(Data items)

+ + + + + + +

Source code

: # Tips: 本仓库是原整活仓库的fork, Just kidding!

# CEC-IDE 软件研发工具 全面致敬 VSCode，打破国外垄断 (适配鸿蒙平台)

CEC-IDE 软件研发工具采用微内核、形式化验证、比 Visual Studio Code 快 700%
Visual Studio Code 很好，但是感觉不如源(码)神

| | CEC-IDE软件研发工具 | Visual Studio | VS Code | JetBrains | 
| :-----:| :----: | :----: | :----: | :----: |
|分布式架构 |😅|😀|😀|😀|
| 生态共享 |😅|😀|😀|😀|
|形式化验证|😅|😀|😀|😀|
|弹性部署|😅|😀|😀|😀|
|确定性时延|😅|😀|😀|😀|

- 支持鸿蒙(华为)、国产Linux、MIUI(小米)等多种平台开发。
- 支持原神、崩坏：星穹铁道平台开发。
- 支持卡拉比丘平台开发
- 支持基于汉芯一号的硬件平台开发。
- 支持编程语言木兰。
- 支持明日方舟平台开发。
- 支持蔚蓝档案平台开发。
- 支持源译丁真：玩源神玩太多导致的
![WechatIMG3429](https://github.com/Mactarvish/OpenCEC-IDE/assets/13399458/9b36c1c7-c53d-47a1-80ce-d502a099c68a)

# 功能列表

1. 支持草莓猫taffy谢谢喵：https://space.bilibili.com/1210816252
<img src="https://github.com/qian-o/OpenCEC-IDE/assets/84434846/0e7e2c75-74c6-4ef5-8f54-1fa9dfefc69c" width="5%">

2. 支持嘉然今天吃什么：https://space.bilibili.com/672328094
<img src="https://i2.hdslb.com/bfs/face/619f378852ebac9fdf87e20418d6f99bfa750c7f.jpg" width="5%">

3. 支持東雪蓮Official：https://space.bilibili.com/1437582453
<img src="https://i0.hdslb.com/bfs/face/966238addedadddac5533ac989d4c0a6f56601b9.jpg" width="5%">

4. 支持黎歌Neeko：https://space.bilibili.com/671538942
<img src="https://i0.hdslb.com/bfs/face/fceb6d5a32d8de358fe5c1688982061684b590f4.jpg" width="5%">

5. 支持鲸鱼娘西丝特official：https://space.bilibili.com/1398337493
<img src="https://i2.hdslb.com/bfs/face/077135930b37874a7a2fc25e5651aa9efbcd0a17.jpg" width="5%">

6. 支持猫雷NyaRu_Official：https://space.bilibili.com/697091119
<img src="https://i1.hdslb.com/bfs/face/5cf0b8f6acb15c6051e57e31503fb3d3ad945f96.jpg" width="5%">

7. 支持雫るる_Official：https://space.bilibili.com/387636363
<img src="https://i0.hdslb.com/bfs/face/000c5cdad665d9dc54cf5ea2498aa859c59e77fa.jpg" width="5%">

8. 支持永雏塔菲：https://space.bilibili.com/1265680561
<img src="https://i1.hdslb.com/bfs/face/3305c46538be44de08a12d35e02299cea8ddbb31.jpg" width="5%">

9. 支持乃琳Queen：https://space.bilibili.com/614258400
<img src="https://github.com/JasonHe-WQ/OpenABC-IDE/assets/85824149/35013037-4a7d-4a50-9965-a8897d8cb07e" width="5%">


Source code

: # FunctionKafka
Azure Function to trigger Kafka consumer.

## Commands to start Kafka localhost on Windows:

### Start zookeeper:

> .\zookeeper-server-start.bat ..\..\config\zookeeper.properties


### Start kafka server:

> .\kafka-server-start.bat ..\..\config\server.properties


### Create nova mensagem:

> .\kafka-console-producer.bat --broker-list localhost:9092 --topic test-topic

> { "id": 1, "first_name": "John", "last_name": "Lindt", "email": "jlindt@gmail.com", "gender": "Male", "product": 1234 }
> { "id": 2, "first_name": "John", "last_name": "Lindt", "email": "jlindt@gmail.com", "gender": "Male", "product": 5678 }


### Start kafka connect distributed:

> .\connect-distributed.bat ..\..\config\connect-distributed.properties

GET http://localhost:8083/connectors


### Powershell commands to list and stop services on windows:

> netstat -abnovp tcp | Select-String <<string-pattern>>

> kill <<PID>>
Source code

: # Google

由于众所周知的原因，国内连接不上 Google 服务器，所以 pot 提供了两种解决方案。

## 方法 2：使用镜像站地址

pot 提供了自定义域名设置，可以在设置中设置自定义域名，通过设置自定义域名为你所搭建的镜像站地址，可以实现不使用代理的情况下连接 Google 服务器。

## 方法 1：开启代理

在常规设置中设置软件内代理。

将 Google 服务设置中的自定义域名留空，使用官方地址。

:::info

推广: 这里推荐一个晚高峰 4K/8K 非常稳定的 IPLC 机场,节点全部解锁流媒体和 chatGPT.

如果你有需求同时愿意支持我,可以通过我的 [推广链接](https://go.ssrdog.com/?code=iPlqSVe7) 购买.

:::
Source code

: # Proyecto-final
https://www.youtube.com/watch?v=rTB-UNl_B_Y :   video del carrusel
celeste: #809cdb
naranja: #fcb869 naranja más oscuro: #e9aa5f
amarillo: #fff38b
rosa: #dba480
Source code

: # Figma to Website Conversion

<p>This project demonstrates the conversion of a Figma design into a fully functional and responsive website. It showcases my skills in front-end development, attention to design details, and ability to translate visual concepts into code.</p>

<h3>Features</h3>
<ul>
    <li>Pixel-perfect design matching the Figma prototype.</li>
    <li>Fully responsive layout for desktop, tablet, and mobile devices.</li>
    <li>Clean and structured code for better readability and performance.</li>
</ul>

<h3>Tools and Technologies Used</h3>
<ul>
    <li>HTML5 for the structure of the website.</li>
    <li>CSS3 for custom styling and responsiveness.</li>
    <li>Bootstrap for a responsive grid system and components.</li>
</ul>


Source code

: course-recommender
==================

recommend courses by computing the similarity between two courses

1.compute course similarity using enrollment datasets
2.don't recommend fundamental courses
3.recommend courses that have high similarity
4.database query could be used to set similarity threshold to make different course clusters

+ + + + + + +

Each line of the data that contains "zookeeper" should be counted; please give only the number.

2